The 73-year-old National Labor Relations Act, which was enacted as a way to encourage unionization during the dark economic time of the Great Depression, says employers can't do that. But the law has become feeble and so poorly enforced that it's routinely violated.

There's a remedy for that called the Employee Free Choice Act. It's been before Congress for several years, only to be blocked by Republicans. But it's been gaining important new support from organized labor's Democratic allies.

In the meantime, many employers continue to openly intimidate those who support or attempt to organize unions. They order supervisors to spy on organizers and to threaten pro-union workers with firing or other penalties, for example, and order workers to attend meetings at which employers rail against unions.
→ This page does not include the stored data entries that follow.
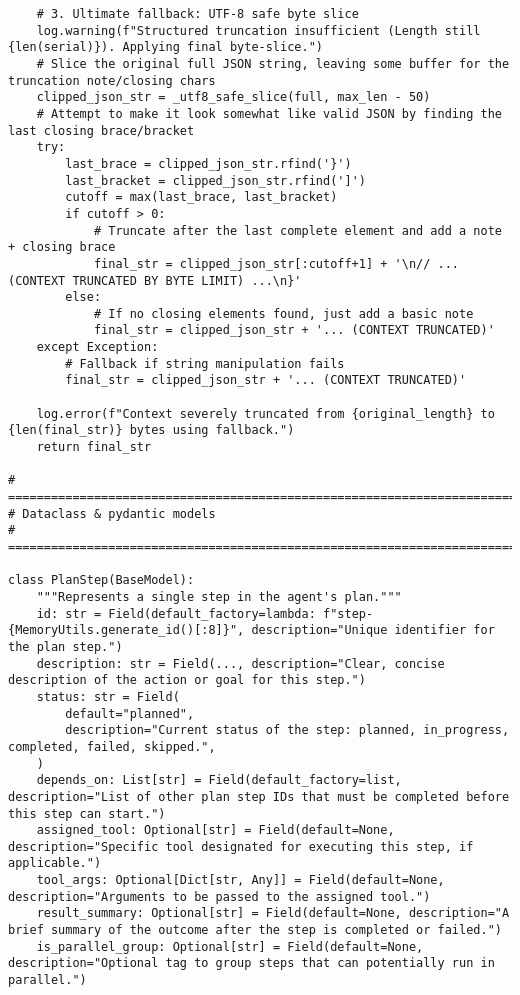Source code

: \documentclass[12pt,a4paper]{article}
\begin{document}
\begin{pageablecode}
\begin{verbatim}
    # 3. Ultimate fallback: UTF-8 safe byte slice
    log.warning(f"Structured truncation insufficient (Length still {len(serial)}). Applying final byte-slice.")
    # Slice the original full JSON string, leaving some buffer for the truncation note/closing chars
    clipped_json_str = _utf8_safe_slice(full, max_len - 50)
    # Attempt to make it look somewhat like valid JSON by finding the last closing brace/bracket
    try:
        last_brace = clipped_json_str.rfind('}')
        last_bracket = clipped_json_str.rfind(']')
        cutoff = max(last_brace, last_bracket)
        if cutoff > 0:
            # Truncate after the last complete element and add a note + closing brace
            final_str = clipped_json_str[:cutoff+1] + '\n// ... (CONTEXT TRUNCATED BY BYTE LIMIT) ...\n}'
        else:
            # If no closing elements found, just add a basic note
            final_str = clipped_json_str + '... (CONTEXT TRUNCATED)'
    except Exception:
        # Fallback if string manipulation fails
        final_str = clipped_json_str + '... (CONTEXT TRUNCATED)'

    log.error(f"Context severely truncated from {original_length} to {len(final_str)} bytes using fallback.")
    return final_str

# ==========================================================================
# Dataclass & pydantic models
# ==========================================================================

class PlanStep(BaseModel):
    """Represents a single step in the agent's plan."""
    id: str = Field(default_factory=lambda: f"step-{MemoryUtils.generate_id()[:8]}", description="Unique identifier for the plan step.")
    description: str = Field(..., description="Clear, concise description of the action or goal for this step.")
    status: str = Field(
        default="planned",
        description="Current status of the step: planned, in_progress, completed, failed, skipped.",
    )
    depends_on: List[str] = Field(default_factory=list, description="List of other plan step IDs that must be completed before this step can start.")
    assigned_tool: Optional[str] = Field(default=None, description="Specific tool designated for executing this step, if applicable.")
    tool_args: Optional[Dict[str, Any]] = Field(default=None, description="Arguments to be passed to the assigned tool.")
    result_summary: Optional[str] = Field(default=None, description="A brief summary of the outcome after the step is completed or failed.")
    is_parallel_group: Optional[str] = Field(default=None, description="Optional tag to group steps that can potentially run in parallel.")



\end{verbatim}
\end{pageablecode}
\end{document}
The penalties for such employer violations of the Labor Relations Act are slight. Workers, at any rate, fear complaining because it usually takes the government a very long time to act, and they meanwhile risk being fired or otherwise disciplined. Fear of such illegal reprisals keeps at least 60 million workers who want to unionize from even trying. Every year, more than 60,000 of those who nevertheless do try are punished, half of them fired.

The Employee Free Choice Act calls for much stiffer fines -- up to $20,000 per violation -- and, among several other provisions aimed at cracking down hard on offenders, it mandates that employers who stall in union contract negotiations will have the terms dictated by an arbitrator.

The key provision would automatically grant union recognition on the showing of union membership cards by a majority of an employer's workers, rather than holding an election, as is now done in most cases. The law was like that originally, with no lengthy election campaigns and thus much less opportunity for employers to intimidate workers.

The proposed act came close to passage last year, clearing the House handily but failing to get the 60-vote majority needed to overcome a filibuster by Republican opponents in the Senate.

Chances seem better this year, with the AFL-CIO set to wage a major campaign that promises to be even more extensive than last year's drive that failed because of a mere nine Senate votes.

The AFL-CIO aims to eventually mobilize at least one million members or 10 percent of each of its affiliates' members for the campaign. Volunteers will be contacting Congress members via phone calls, letters, telegrams and emails and in person throughout the year, and campaigning for the election of those agreeing to support passage of the Free Choice Act next year - and against those who oppose the act. The labor federation expects that Congress in 2009 will have an even greater majority of pro-labor Democrats than now, and a pro-labor Democrat in the White House, all adhering to the Democratic National Committee's pledge to make passage of the act a top priority.

Needless to say, Republican presidential candidate John McCain opposes the act, as do virtually all the other Republicans in Congress.

The AFL-CIO already has won endorsements from nearly 2,000 state and local office holders, some 20 governors and more than 100 state legislatures and local governing bodies.

But though the chances for enactment look good, the opposition is formidable. It includes many powerful corporate employers, the entire Republican establishment, U.S. Chamber of Commerce and such other stalwarts of the anti-labor right as the Heritage Foundation and National Right to Work Committee.

They've forgotten, if they ever knew - or cared - that, as the United Nations' Universal Declaration of Human Rights declares, unionization is a basic, vital right of everyone, everywhere.